Larsson has two protagonists, one middle-aged male and one mid-twenties female, who are opposites in almost every respect except intelligence. Mikael Blomkvist could easily be an alter-ego for Larsson, as he’s a financial investigative journalist who jointly runs a magazine with his ‘occasional lover’, Erika Berger, but, being an author myself, I don’t necessarily jump to such obvious conclusions. When people see an actor in a role on the screen, they often assume that that is what he or she must be like in real life, yet that’s the actor’s job: to make you believe the screen persona is a real person. Well, we authors have to create the same illusion – we are all magicians in that sense. There’s no doubt that Larsson used his inside-knowledge in developing his story and background for his character, but the personality of Blomkvist may be quite different to Larsson. In fact, there is no reason not to assume that his other protagonist, albeit a different age, sex and occupation, may be closer in personality to its creator. Having said that, Lisbeth Salander (who is the girl with the dragon tattoo) is a dysfunctional personality, possibly with a variant of Asberger’s that makes one pause. The point is that she’s just as well drawn as Blomkvist, perhaps even better.

My point is that authors, myself included, often create characters who have characteristics that we wish we had but know we haven’t. Blomkvist is an easy-going, tolerant person with liberal views, who charms the pants off women, but has an incisive mind that sees through deception. Larsson may have had these qualities or some of these qualities and added others. We all do this to our protagonists.

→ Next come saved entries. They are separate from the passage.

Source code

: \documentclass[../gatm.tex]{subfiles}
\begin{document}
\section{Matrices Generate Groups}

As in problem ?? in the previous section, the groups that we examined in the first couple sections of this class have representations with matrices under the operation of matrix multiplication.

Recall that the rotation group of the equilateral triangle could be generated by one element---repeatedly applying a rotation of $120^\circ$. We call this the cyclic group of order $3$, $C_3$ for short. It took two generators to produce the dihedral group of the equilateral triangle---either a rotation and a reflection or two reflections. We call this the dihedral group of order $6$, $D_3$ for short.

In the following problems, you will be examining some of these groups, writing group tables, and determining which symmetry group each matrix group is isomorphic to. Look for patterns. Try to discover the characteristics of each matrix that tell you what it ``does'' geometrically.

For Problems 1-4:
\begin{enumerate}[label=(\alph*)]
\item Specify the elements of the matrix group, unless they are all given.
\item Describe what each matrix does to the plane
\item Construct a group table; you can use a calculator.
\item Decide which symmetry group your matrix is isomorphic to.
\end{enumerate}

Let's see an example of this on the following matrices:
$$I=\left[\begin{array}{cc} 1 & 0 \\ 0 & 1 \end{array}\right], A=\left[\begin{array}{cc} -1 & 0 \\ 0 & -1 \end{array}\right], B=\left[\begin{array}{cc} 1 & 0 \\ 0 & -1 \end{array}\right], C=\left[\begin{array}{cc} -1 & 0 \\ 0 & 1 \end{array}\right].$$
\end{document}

One of the strengths of this book is that, whilst it entertains in a way that we expect thrillers to, it exhibits a social conscience with a strong feminist subtext. There are 4 parts, comprising 29 chapters, bookended with a prologue and epilogue. Each part has its own title page, and they all contain a statistic concerning violence against women in Sweden. I will quote the last one in the book, on the title page for Part 4, Hostile Takeover: “92% of women in Sweden who have been subjected to sexual assault have not reported the most recent violent incident to the Police.”

One of the things I personally like about this book is that it challenges our natural tendency to judge people by appearances. Larsson does this with Salander all through the book, where people continually misjudge her, and, all through her fictional life, she’s been undervalued and written off as a ‘retard’ and social misfit.

As a young person growing up, two of the most influential people in my life were eccentrics, both women, one my own age and one 2 generations older. This has made me more tolerant and less judgemental than most people I know. To this extent I can identify with Blomkvist. It’s one of the resonances I felt most strongly in this novel.

Larsson is a very good writer on all fronts. It is halfway through the book (comprising over 500 pages, approx. 150,000 words long) before anything truly dramatic happens on the page. Beforehand we have lots of mystery and lots of intrigue, but not a lot of action or real suspense. It’s a great credit to Larsson that he keeps you engaged for that entire time (it’s a genuine page-turner) without resorting to mini-climaxes. Dan Brown could learn a lot from Stieg Larsson. Brown is a master of riddles, but Larsson’s writing has a depth, both in characterisation and subtext, that’s way over Brown’s head.

There’s nothing much else to say – I’m yet to read the other two in the series. I assume they are self-contained stories with the same protagonists. One is naturally interested in how their relationship develops, both professionally and personally. I often believe that what raises one novel above another is the psychological believability of the characters, to coin my own phrase. Last year I reviewed the film, Watchmen (Oct. 09), a movie based on a graphic novel, but it was the depth of characterisation, along with its substantial subtext, that lifted it above the expected norm for comic-book movies. The Girl with the Dragon Tattoo is in a similar class of fiction. I don’t judge books or films by their genre; I judge them, primarily, by how well-written they are – it’s probably the criterion we all use, but we’re not consciously aware of.